Plus tard – Je dois encore attendre avant d’aller me coucher, car finalement un autre collègue doit passer faire une lessive. La connexion Internet de l’appartement ne fonctionnant pas, il me propose de passer chez lui, pour que je récupère son téléphone qui est plus intelligent que le mien et devrait me permettre de me connecter.
Fin d’après-midi – Toute surprise, je suis réveillée de ma sieste par le son des cloches d’une église, alors que l’appel à la prière de l’après-midi ne m’a pas fait frémir.
Le soir – Un gamin se retourne effaré en m’entendant jurer. Je viens de chuter brutalement. À chercher ma route le nez en l’air, je n’ai pas vu le trou dans le pavement du trottoir. J’ai juré en français alors, je n’ai pas troublé ses chastes oreilles. Cela fait quinze minutes que je tourne en rond pour retrouver la route que j’ai prise à l’aller. Nous avons dîné avec mon collègue, et, pressée de rentrer dormir, je l’ai laissé jouer avec son narguilé. Je finis par demander un plan du quartier à la réception d’un hôtel: je suis à deux rues de l’appartement.
Jour J+1
Dans la matinée – Avec l’équipe, nous sommes au sud d’Amman. Il a fallu rouler deux heures pour atteindre une ville qui accueille un grand nombre de réfugiés syriens. Cette première journée de mission est consacrée à deux distributions de bons d’achats. Je suis ravie de cette opportunité de plonger directement dans un projet; je peux faire reconnaissance avec l’équipe terrain directement dans l’opérationnel et commencer à prendre mes marques. Plutôt que de prévoir une distribution de nourriture ou de fournitures, quand cela est possible, un grand nombre de programmes destinés aux déplacés ou réfugiés privilégient la distribution de bons d’achat, soit en papier soit sous la forme de e-vouchers (bons électroniques). Cette pratique permet de faire travailler les commerçants des villes ou sites d’accueil et de laisser un choix aux bénéficiaires, de leur permettre d’avoir un peu de contrôle sur leur existence. Les bien-pensants évoquent la dignité, je demeure plus circonspecte.

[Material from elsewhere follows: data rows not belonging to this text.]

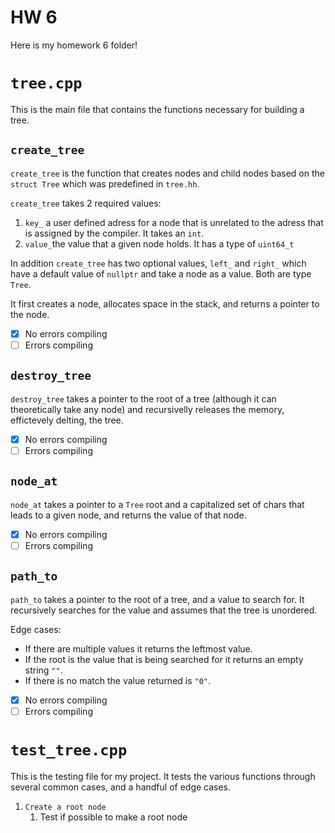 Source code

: # HW 6

Here is my homework 6 folder!


# `tree.cpp` 

This is the main file that contains the functions necessary for building a tree. 

## `create_tree`

`create_tree` is the function that creates nodes and child nodes based on the `struct Tree` which was predefined in `tree.hh`.

`create_tree` takes 2 required values:

1.  `key_` a user defined adress for a node that is unrelated to the adress that is assigned by the compiler. It takes an `int`.
2.  `value_`the value that a given node holds. It has a type of `uint64_t`

In addition `create_tree` has two optional values, `left_` and `right_` which have a default value of `nullptr` and take a node as a value. Both are type `Tree`.

It first creates a node, allocates space in the stack, and returns a pointer to the node.

- [x] No errors compiling
- [ ] Errors compiling

## `destroy_tree`

`destroy_tree` takes a pointer to the root of a tree (although it can theoretically take any node) and recursivelly releases the memory, effictevely delting, the tree.

- [x] No errors compiling
- [ ] Errors compiling

## `node_at`

`node_at` takes a pointer to a `Tree` root and a capitalized set of chars that leads to a given node, and returns the value of that node. 

- [x] No errors compiling
- [ ] Errors compiling

## `path_to`

`path_to` takes a pointer to the root of a tree, and a value to search for. It recursively searches for the value and assumes that the tree is unordered. 

Edge cases: 
 * If there are multiple values it returns the leftmost value.
 * If the root is the value that is being searched for it returns an empty string `""`.
 * If there is no match the value returned is `"0"`. 

- [x] No errors compiling
- [ ] Errors compiling

# `test_tree.cpp`

This is the testing file for my project. It tests the various functions through several common cases, and a handful of edge cases.

 1. `Create a root node`
	 1. Test if possible to make a root node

Le soir – Avec mes deux collègues expatriés, nous partons dîner en centre-ville. Le trajet à pied nous prend une bonne vingtaine de minutes. La nuit tombe mais ici, nous pouvons tranquillement circuler la nuit. Nous passons devant une église, croisons des chats, des jeunes gens amoureux, quelques touristes et une jolie ruelle en escalier qui sent bon le jasmin et la culture.